> WHAT IS EXPECTED
Across the data below, in how many lines does the word "retrieval" appear? Give only the number.

=== DATA SECTION ===

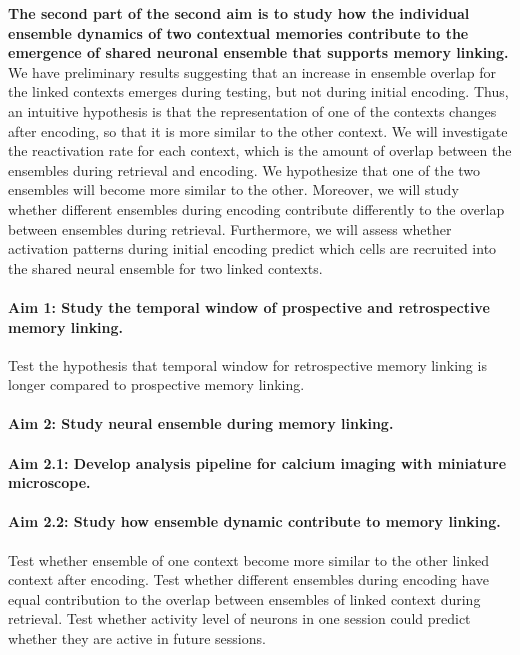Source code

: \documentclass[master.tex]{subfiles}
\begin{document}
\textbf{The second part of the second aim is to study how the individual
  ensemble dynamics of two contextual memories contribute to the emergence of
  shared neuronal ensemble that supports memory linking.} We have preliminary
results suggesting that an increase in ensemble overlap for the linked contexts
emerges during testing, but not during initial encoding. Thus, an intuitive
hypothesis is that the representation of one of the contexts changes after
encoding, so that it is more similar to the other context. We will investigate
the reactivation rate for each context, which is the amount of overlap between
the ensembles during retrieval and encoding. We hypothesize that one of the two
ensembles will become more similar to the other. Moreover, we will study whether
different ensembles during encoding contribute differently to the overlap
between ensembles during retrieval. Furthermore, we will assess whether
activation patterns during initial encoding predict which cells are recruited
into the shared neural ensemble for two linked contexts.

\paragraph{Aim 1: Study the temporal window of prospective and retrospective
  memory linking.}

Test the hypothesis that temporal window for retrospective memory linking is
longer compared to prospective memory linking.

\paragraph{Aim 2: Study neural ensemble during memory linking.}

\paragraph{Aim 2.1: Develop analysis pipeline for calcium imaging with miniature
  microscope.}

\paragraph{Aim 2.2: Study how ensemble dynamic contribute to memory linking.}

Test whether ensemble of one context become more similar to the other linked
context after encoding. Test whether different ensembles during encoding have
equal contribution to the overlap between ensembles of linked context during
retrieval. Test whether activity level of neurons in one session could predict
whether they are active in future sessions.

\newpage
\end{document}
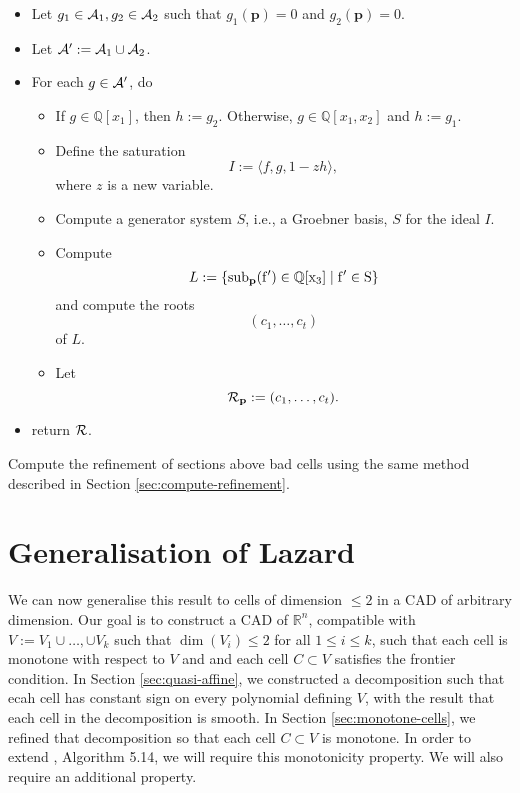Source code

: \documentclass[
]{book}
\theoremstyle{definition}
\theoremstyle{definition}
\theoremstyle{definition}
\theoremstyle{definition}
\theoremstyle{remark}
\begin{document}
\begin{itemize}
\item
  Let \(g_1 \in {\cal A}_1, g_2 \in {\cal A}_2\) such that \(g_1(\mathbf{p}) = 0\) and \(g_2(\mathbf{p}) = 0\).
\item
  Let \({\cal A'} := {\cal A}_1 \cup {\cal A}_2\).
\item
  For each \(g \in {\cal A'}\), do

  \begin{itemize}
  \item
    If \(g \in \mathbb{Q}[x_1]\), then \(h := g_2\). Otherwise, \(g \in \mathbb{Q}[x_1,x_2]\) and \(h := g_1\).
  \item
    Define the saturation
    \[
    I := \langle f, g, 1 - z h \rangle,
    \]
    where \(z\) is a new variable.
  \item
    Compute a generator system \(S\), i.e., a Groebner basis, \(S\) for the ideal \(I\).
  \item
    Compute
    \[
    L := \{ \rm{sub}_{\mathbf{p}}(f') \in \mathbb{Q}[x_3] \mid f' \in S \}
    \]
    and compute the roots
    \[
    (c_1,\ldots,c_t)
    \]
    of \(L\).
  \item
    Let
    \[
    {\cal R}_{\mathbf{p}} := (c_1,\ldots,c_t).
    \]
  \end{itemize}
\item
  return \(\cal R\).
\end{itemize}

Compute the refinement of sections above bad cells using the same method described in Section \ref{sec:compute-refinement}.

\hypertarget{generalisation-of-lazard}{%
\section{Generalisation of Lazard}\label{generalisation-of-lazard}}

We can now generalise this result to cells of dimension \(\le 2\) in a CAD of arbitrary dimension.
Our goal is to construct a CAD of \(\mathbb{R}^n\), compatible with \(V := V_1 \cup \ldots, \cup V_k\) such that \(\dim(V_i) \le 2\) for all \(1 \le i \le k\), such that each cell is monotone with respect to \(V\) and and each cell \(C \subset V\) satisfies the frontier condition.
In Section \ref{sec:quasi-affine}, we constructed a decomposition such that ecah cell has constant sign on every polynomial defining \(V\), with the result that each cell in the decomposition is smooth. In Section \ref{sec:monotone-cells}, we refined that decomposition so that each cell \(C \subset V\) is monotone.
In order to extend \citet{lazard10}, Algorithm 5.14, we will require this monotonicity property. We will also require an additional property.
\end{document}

===

> RESPONSE
3